When you reach the line in the data below that contains "- Implement scaling", please start repeating lines exactly, and stop after the line that contains "- Validate scaling effectiveness", repeating nothing else.

Content starts

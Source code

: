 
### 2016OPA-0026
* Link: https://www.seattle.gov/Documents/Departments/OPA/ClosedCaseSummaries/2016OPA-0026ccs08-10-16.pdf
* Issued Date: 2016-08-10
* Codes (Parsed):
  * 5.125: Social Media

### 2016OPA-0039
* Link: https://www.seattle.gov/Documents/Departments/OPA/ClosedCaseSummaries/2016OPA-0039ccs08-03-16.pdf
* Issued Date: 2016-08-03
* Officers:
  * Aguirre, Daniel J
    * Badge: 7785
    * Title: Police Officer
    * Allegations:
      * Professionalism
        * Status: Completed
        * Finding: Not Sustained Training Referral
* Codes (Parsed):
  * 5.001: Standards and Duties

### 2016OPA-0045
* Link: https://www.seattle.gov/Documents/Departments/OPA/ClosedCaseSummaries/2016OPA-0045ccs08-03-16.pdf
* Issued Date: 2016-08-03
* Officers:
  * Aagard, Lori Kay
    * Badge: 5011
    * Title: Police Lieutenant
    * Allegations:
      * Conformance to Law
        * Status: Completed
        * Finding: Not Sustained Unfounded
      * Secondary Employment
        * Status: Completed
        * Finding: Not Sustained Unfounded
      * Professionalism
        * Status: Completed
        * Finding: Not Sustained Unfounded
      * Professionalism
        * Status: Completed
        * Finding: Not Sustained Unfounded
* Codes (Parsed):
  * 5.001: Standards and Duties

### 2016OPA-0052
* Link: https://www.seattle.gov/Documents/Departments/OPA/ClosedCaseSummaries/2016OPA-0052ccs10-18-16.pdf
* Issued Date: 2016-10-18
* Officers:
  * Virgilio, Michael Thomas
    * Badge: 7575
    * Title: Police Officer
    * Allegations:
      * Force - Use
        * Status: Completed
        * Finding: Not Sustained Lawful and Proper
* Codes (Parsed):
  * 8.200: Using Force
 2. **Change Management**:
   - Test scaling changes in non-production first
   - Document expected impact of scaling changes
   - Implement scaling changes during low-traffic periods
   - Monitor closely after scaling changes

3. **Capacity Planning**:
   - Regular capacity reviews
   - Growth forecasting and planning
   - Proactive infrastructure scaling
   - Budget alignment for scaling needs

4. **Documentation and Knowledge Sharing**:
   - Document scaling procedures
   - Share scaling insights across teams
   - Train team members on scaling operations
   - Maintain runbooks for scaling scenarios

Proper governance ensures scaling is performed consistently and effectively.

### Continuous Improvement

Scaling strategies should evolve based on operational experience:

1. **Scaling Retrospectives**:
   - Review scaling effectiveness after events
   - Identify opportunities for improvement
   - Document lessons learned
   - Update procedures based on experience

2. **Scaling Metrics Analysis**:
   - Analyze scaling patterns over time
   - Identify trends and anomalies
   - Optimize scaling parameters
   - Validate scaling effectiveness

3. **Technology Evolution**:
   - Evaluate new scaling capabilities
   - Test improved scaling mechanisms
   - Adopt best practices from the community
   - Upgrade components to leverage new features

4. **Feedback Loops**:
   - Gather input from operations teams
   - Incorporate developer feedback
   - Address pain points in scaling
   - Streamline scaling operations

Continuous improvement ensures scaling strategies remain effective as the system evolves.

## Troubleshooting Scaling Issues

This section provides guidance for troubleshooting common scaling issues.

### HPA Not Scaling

Content ends

Answer box -
   - Implement scaling changes during low-traffic periods
   - Monitor closely after scaling changes

3. **Capacity Planning**:
   - Regular capacity reviews
   - Growth forecasting and planning
   - Proactive infrastructure scaling
   - Budget alignment for scaling needs

4. **Documentation and Knowledge Sharing**:
   - Document scaling procedures
   - Share scaling insights across teams
   - Train team members on scaling operations
   - Maintain runbooks for scaling scenarios

Proper governance ensures scaling is performed consistently and effectively.

### Continuous Improvement

Scaling strategies should evolve based on operational experience:

1. **Scaling Retrospectives**:
   - Review scaling effectiveness after events
   - Identify opportunities for improvement
   - Document lessons learned
   - Update procedures based on experience

2. **Scaling Metrics Analysis**:
   - Analyze scaling patterns over time
   - Identify trends and anomalies
   - Optimize scaling parameters
   - Validate scaling effectiveness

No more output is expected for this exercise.